Il lavoro povero, i bassi salari, la produzione a rotoli e la programmatica incapacità di investire e fare politiche economiche sono il lato oscuro dell’outlook. In nessuna delle «panoramiche» (questo significa outlook) delle agenzie di rating statunitensi, l’ultima è stata quella di Moody’s, sarà mai detto a cosa effettivamente corrisponde il «miglioramento degli indicatori di bilancio», il «robusto mercato del lavoro» o la «resilienza economica al rischio eventi».
Quando la valutazione (rating) è positiva – quella di Moody’s è «Baa3» – significa che i mercati applaudono il fatto che la produzione industriale crolla da 26 mesi, che il mercato del lavoro in salute è fatto di lavoratori poveri, in maggioranza over 50, che hanno perso il 10% e più del loro potere d’acquisto e che il governo non ha idea di come spendere i due terzi del Pnrr a un anno dalla scadenza.
Quello che conta è che il deficit statale diminuisca, anche in previsione di 12 miliardi di tagli disposti nell’ultima legge di bilancio, e la ragionieristica politica economica rispetti le regole stabilite dal nuovo patto di austerità firmato dal governo Meloni. In mancanza di una crescita significativa, il deficit dovrà essere portato all’1,5% dall’attuale 3,4%. Un salasso.
Tutto questo ha portato il governo e la sua maggioranza a fare un carnevale. Dopo avere conservato un rigoroso silenzio davanti ai disastrosi dati del rapporto annuale dell’Istat, ieri hanno applaudito Moody’s che misura i danni dalla loro politica. «È il frutto del lavoro serio e silenzioso che stiamo portando avanti dall’inizio del governo» ha commentato il ministro dell’economia Giancarlo Giorgetti.
Il lato oscuro dell’outlook è stato riportato alla luce dalla Cgil. In una ricerca realizzata dall’ufficio economico del sindacato ieri c’è stato dato spazio a un aspetto decisivo: in Italia ci sono 6,2 milioni di lavoratori nel settore privato che guadagnano al massimo mille euro al mese, dunque meno di 15 mila euro lordi all’anno. Quelli che guadagno un poco di più, ma comunque meno di 25mila euro lordi annui, sono circa 10,9 milioni di dipendenti.
La ricognizione sulle tipologie contrattuali è uno squarcio nella nebbia della propaganda sul «tutto-va-bene-in-Italia». I lavoratori con contratti a termine e part-time hanno salari lordi annuali medi rispettivamente di 10,3 mila e 11,8 mila euro. Quelli che cumulano le due condizioni vedono ridursi ulteriormente il loro salario lordo annuale medio a 7,1 mila euro.

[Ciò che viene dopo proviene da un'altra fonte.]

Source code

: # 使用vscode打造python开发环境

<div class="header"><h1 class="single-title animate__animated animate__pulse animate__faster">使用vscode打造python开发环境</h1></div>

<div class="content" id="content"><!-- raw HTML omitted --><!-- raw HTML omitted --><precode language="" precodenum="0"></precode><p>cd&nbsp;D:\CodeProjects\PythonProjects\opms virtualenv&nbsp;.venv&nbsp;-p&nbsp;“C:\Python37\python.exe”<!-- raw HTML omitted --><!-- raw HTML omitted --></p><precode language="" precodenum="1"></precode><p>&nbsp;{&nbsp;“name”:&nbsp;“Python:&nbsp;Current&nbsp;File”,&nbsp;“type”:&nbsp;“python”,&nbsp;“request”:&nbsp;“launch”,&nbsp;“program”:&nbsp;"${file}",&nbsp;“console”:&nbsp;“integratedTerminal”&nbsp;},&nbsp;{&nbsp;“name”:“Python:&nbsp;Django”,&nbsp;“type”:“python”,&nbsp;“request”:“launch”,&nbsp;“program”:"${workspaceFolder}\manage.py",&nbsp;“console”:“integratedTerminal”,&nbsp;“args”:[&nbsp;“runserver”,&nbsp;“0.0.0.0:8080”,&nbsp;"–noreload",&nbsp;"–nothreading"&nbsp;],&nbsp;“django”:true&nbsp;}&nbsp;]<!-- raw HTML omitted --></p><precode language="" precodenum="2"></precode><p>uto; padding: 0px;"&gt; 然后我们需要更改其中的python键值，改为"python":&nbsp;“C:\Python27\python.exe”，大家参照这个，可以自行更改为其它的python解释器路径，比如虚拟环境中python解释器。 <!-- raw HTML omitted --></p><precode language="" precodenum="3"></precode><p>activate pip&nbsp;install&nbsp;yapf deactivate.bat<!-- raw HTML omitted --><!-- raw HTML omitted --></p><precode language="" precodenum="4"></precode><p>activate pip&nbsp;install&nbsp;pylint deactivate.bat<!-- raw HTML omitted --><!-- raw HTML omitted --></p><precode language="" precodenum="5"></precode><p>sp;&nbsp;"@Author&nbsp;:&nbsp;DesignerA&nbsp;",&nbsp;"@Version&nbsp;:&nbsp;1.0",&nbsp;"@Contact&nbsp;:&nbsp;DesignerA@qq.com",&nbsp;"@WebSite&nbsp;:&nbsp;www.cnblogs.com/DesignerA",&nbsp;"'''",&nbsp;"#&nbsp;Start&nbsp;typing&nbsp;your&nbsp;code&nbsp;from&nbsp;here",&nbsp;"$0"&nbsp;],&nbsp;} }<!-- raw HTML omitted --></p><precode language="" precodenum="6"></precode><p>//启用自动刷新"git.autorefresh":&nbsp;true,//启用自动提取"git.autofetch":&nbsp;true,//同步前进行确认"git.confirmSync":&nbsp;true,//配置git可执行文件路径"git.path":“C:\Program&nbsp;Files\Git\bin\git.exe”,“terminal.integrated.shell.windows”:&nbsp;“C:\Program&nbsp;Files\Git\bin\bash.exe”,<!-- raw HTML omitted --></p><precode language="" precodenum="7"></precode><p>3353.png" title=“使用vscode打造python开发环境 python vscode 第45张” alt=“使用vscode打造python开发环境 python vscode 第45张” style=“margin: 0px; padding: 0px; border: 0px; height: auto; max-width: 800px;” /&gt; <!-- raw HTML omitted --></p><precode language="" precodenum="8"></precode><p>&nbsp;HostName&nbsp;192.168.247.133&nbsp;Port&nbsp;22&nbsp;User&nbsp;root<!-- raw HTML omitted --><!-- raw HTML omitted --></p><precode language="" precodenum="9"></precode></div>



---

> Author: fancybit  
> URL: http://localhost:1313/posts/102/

Gli altri fattori che determinano i bassi salari sono l’alta incidenza delle qualifiche più basse e la forte discontinuità lavorativa. L’83,5% dei rapporti di lavoro cessati ha avuto una durata inferiore all’anno, poco più della metà non sono durati più di tre mesi. La produzione di questo lavoro povero si regge sulle basse retribuzioni orarie. Almeno 2,8 milioni di lavoratori dipendenti hanno una retribuzione oraria inferiore a 9,5 euro lordi.
Osservati dal basso della piramide del lavoro e dei redditi si capiscono gli effetti degli anni dell’alta inflazione e dell’attuale insufficienza dei rinnovi contrattuali che, tra l’altro, riguarda poco più della metà dei contratti. Gli altri aspettano da tempo il rinnovo e questo è un altro modo per taglieggiare i salari bloccati in proporzione da trent’anni.
La Cgil ha pubblicato questi dati, non nuovi, per dare un’altra ragione di votare 5 «Sì» al referendum dell’8 e 9 giugno. La consultazione è considerata una leva per «rimediare a una situazione diventata intollerabile – sostiene Francesca Re David della segreteria confederale del sindacato – Occorre azionare tutte le leve disponibili: cancellare la precarietà, mettere in campo politiche capaci di invertire il declino industriale, approvare una legge sul salario minimo». Tutto quello che il governo non intende fare perché ci tiene all’outlook. Motivo in più per non credere alle apparenze.